HubSpot, a marketing and sales platform suffered a data breach over the weekend impacting multiple firms including Circle, BlockFi, Pantera Capital, and NYDIG.
In emails to clients, the companies revealed their operations were not impacted and their treasuries were not at risk. Although user information was leaked to hackers, passwords and other internal information were not stolen.
The breach was the result of a hacker securing access to an employee account and using it to target our customers in the cryptocurrency industry. Threat actors stole data from 30 HubSpot portals, and the company has notified all affected firms, terminated the account, and reworked its account privileges to ensure something like this doesn’t repeat, HubSpot explained in a blog post.
Although HubSpot did not publish a full list of impacted firms, some media managed to identify a few names. Decrypt, a crypto news platform revealed that Pantera Capital, an American Crypto venture capital firm, sent out a letter to its customers, which said "Pantera uses Hubspot as a client relationship management platform. The information that may have been accessed includes first and last names, email addresses, mailing addresses, phone numbers, and regulatory classifications."
“While our investigation is ongoing, we wanted to share these initial findings even as we may learn additional facts through our investigation that cause the details above to change or evolve,” HubSpot concluded.

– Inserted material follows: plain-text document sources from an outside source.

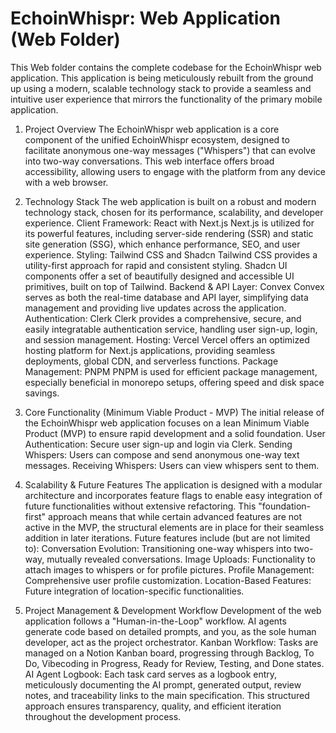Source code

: # EchoinWhispr: Web Application (Web Folder)

This Web folder contains the complete codebase for the EchoinWhispr web application. This application is being meticulously rebuilt from the ground up using a modern, scalable technology stack to provide a seamless and intuitive user experience that mirrors the functionality of the primary mobile application.

1. Project Overview
The EchoinWhispr web application is a core component of the unified EchoinWhispr ecosystem, designed to facilitate anonymous one-way messages ("Whispers") that can evolve into two-way conversations. This web interface offers broad accessibility, allowing users to engage with the platform from any device with a web browser.

2. Technology Stack
The web application is built on a robust and modern technology stack, chosen for its performance, scalability, and developer experience.
Client Framework: React with Next.js
Next.js is utilized for its powerful features, including server-side rendering (SSR) and static site generation (SSG), which enhance performance, SEO, and user experience.
Styling: Tailwind CSS and Shadcn
Tailwind CSS provides a utility-first approach for rapid and consistent styling. Shadcn UI components offer a set of beautifully designed and accessible UI primitives, built on top of Tailwind.
Backend & API Layer: Convex
Convex serves as both the real-time database and API layer, simplifying data management and providing live updates across the application.
Authentication: Clerk
Clerk provides a comprehensive, secure, and easily integratable authentication service, handling user sign-up, login, and session management.
Hosting: Vercel
Vercel offers an optimized hosting platform for Next.js applications, providing seamless deployments, global CDN, and serverless functions.
Package Management: PNPM
PNPM is used for efficient package management, especially beneficial in monorepo setups, offering speed and disk space savings.

3. Core Functionality (Minimum Viable Product - MVP)
The initial release of the EchoinWhispr web application focuses on a lean Minimum Viable Product (MVP) to ensure rapid development and a solid foundation.
User Authentication: Secure user sign-up and login via Clerk.
Sending Whispers: Users can compose and send anonymous one-way text messages.
Receiving Whispers: Users can view whispers sent to them.

4. Scalability & Future Features
The application is designed with a modular architecture and incorporates feature flags to enable easy integration of future functionalities without extensive refactoring. This "foundation-first" approach means that while certain advanced features are not active in the MVP, the structural elements are in place for their seamless addition in later iterations. Future features include (but are not limited to):
Conversation Evolution: Transitioning one-way whispers into two-way, mutually revealed conversations.
Image Uploads: Functionality to attach images to whispers or for profile pictures.
Profile Management: Comprehensive user profile customization.
Location-Based Features: Future integration of location-specific functionalities.

5. Project Management & Development Workflow
Development of the web application follows a "Human-in-the-Loop" workflow. AI agents generate code based on detailed prompts, and you, as the sole human developer, act as the project orchestrator.
Kanban Workflow: Tasks are managed on a Notion Kanban board, progressing through Backlog, To Do, Vibecoding in Progress, Ready for Review, Testing, and Done states.
AI Agent Logbook: Each task card serves as a logbook entry, meticulously documenting the AI prompt, generated output, review notes, and traceability links to the main specification.
This structured approach ensures transparency, quality, and efficient iteration throughout the development process.
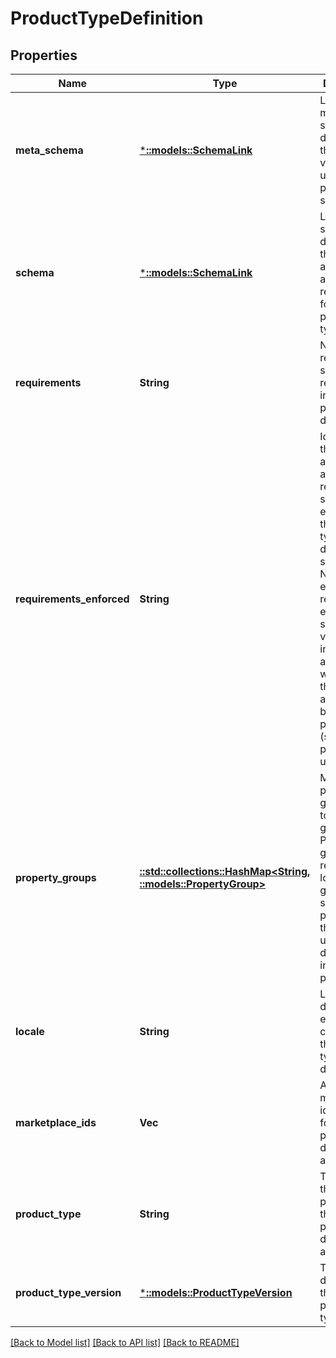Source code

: # ProductTypeDefinition

## Properties
Name | Type | Description | Notes
------------ | ------------- | ------------- | -------------
**meta_schema** | [***::models::SchemaLink**](SchemaLink.md) | Link to meta-schema describing the vocabulary used by the product type schema. | [optional] [default to null]
**schema** | [***::models::SchemaLink**](SchemaLink.md) | Link to schema describing the attributes and requirements for the product type. | [default to null]
**requirements** | **String** | Name of the requirements set represented in this product type definition. | [default to null]
**requirements_enforced** | **String** | Identifies if the required attributes for a requirements set are enforced by the product type definition schema. Non-enforced requirements enable structural validation of individual attributes without all of the required attributes being present (such as for partial updates). | [default to null]
**property_groups** | [**::std::collections::HashMap<String, ::models::PropertyGroup>**](PropertyGroup.md) | Mapping of property group names to property groups. Property groups represent logical groupings of schema properties that can be used for display or informational purposes. | [default to null]
**locale** | **String** | Locale of the display elements contained in the product type definition. | [default to null]
**marketplace_ids** | **Vec<String>** | Amazon marketplace identifiers for which the product type definition is applicable. | [default to null]
**product_type** | **String** | The name of the Amazon product type that this product type definition applies to. | [default to null]
**product_type_version** | [***::models::ProductTypeVersion**](ProductTypeVersion.md) | The version details for the Amazon product type. | [default to null]

[[Back to Model list]](../README.md#documentation-for-models) [[Back to API list]](../README.md#documentation-for-api-endpoints) [[Back to README]](../README.md)


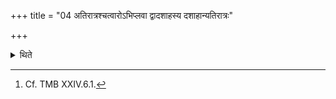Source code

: +++
title = "04 अतिरात्रश्चत्वारोऽभिप्लवा द्वादशाहस्य दशाहान्यतिरात्रः"

+++

<details><summary>थिते</summary>

4. (The days in it are as follows:) an Aitrātra, four Abiplava six-day-periods, the ten days of the Dvādaśāha, and an Atirātra.[^1]  

[^1]: Cf. TMB XXIV.6.1.  

</details>
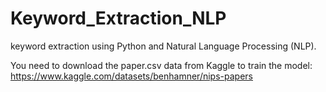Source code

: # Keyword_Extraction_NLP

keyword extraction using Python and Natural Language Processing (NLP).

You need to download the paper.csv data from Kaggle to train the model:
<https://www.kaggle.com/datasets/benhamner/nips-papers>
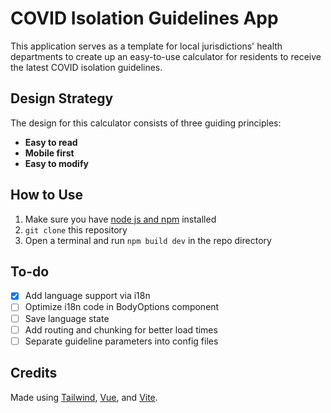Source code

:# COVID Isolation Guidelines App

This application serves as a template for local jurisdictions' health departments to create up an easy-to-use calculator for residents to receive the latest COVID isolation guidelines. 

## Design Strategy

The design for this calculator consists of three guiding principles:  

* **Easy to read**
* **Mobile first**
* **Easy to modify**

## How to Use

1. Make sure you have [node js and npm](https://docs.npmjs.com/downloading-and-installing-node-js-and-npm) installed
2. `git clone` this repository
3. Open a terminal and run `npm build dev` in the repo directory

## To-do
- [x] Add language support via i18n
- [ ] Optimize i18n code in BodyOptions component
- [ ] Save language state
- [ ] Add routing and chunking for better load times
- [ ] Separate guideline parameters into config files

## Credits

Made using [Tailwind](https://tailwindcss.com/), [Vue](https://vuejs.org/), and [Vite](https://vitejs.dev/).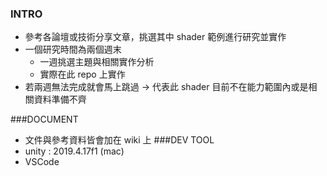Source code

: ### INTRO
* 參考各論壇或技術分享文章，挑選其中 shader 範例進行研究並實作
* 一個研究時間為兩個週末
  * 一週挑選主題與相關實作分析
  * 實際在此 repo 上實作
* 若兩週無法完成就會馬上跳過 -> 代表此 shader 目前不在能力範圍內或是相關資料準備不齊

###DOCUMENT
* 文件與參考資料皆會加在 wiki 上
###DEV TOOL
* unity : 2019.4.17f1 (mac)
* VSCode
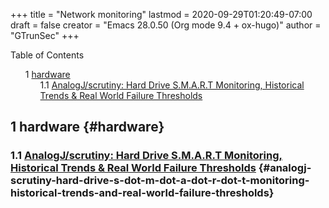 +++
title = "Network monitoring"
lastmod = 2020-09-29T01:20:49-07:00
draft = false
creator = "Emacs 28.0.50 (Org mode 9.4 + ox-hugo)"
author = "GTrunSec"
+++

<style>
  .ox-hugo-toc ul {
    list-style: none;
  }
</style>
<div class="ox-hugo-toc toc">
<div></div>

<div class="heading">Table of Contents</div>

- <span class="section-num">1</span> [hardware](#hardware)
    - <span class="section-num">1.1</span> [AnalogJ/scrutiny: Hard Drive S.M.A.R.T Monitoring, Historical Trends & Real World Failure Thresholds](#analogj-scrutiny-hard-drive-s-dot-m-dot-a-dot-r-dot-t-monitoring-historical-trends-and-real-world-failure-thresholds)

</div>
<!--endtoc-->



## <span class="section-num">1</span> hardware {#hardware}


### <span class="section-num">1.1</span> [AnalogJ/scrutiny: Hard Drive S.M.A.R.T Monitoring, Historical Trends & Real World Failure Thresholds](https://github.com/AnalogJ/scrutiny) {#analogj-scrutiny-hard-drive-s-dot-m-dot-a-dot-r-dot-t-monitoring-historical-trends-and-real-world-failure-thresholds}
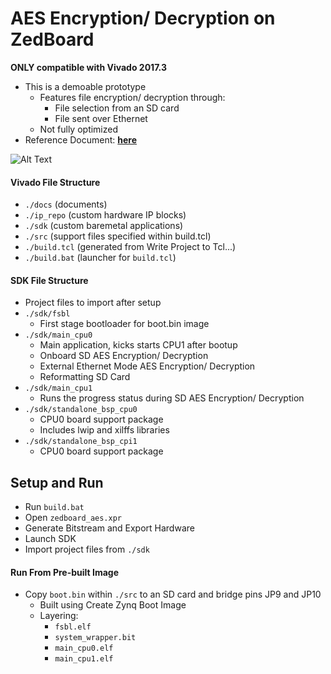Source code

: # AES Encryption/ Decryption on ZedBoard

**ONLY compatible with Vivado 2017.3**
* This is a demoable prototype
  * Features file encryption/ decryption through:
    * File selection from an SD card
    * File sent over Ethernet
  * Not fully optimized
* Reference Document: **[here](./docs/zedboard_aes_group_report.pdf)**

![Alt Text](./docs/zedboard_aes_demo.gif)

#### Vivado File Structure
* `./docs` (documents)
* `./ip_repo` (custom hardware IP blocks)
* `./sdk` (custom baremetal applications)
* `./src` (support files specified within build.tcl)
* `./build.tcl` (generated from Write Project to Tcl...)
* `./build.bat` (launcher for `build.tcl`)

#### SDK File Structure
  * Project files to import after setup 
* `./sdk/fsbl`
  * First stage bootloader for boot.bin image
* `./sdk/main_cpu0`
  * Main application, kicks starts CPU1 after bootup
  * Onboard SD AES Encryption/ Decryption
  * External Ethernet Mode AES Encryption/ Decryption
  * Reformatting SD Card
* `./sdk/main_cpu1`
  * Runs the progress status during SD AES Encryption/ Decryption
* `./sdk/standalone_bsp_cpu0`
  * CPU0 board support package
  * Includes lwip and xilffs libraries
* `./sdk/standalone_bsp_cpi1`
  * CPU0 board support package

## Setup and Run
* Run `build.bat`
* Open `zedboard_aes.xpr`
* Generate Bitstream and Export Hardware
* Launch SDK
* Import project files from `./sdk`
#### Run From Pre-built Image
* Copy `boot.bin` within `./src` to an SD card and bridge pins JP9 and JP10
  * Built using Create Zynq Boot Image
  * Layering:
    * `fsbl.elf`
    * `system_wrapper.bit`
    * `main_cpu0.elf`
    * `main_cpu1.elf`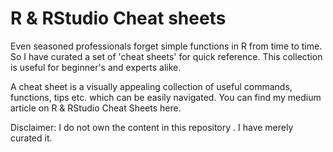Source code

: # R & RStudio Cheat sheets

Even seasoned professionals forget simple functions in R from time to time. So I have curated a set of 'cheat sheets' for quick reference. This collection is useful for beginner's and experts alike. 

A cheat sheet is a visually appealing collection of useful commands, functions, tips etc. which can be easily navigated.
You can find my medium article on R & RStudio Cheat Sheets here.

Disclaimer: I do not own the content in this repository . I have merely curated it.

At this time, a timeline of events is unknown as HubSpot has not revealed when its systems were compromised.
“SaaS and managed service providers are enticing targets for cybercriminals as they know that if they successfully compromise the provider, they will likely gain access to the data or networks of hundreds or thousands of the providers’ downstream customers,” Chris Clements, vice president of solutions architecture at information technology service management firm Cerberus Cyber Sentinel Corp., stated. “It’s a shortcut to mass exploitation that could otherwise take the attacker months or even years to achieve independently.”
It’s essential that firms understand that the data they share with third-party vendors largely passes out of their control and with little recourse should it be stolen if the third party is compromised, Clements concluded.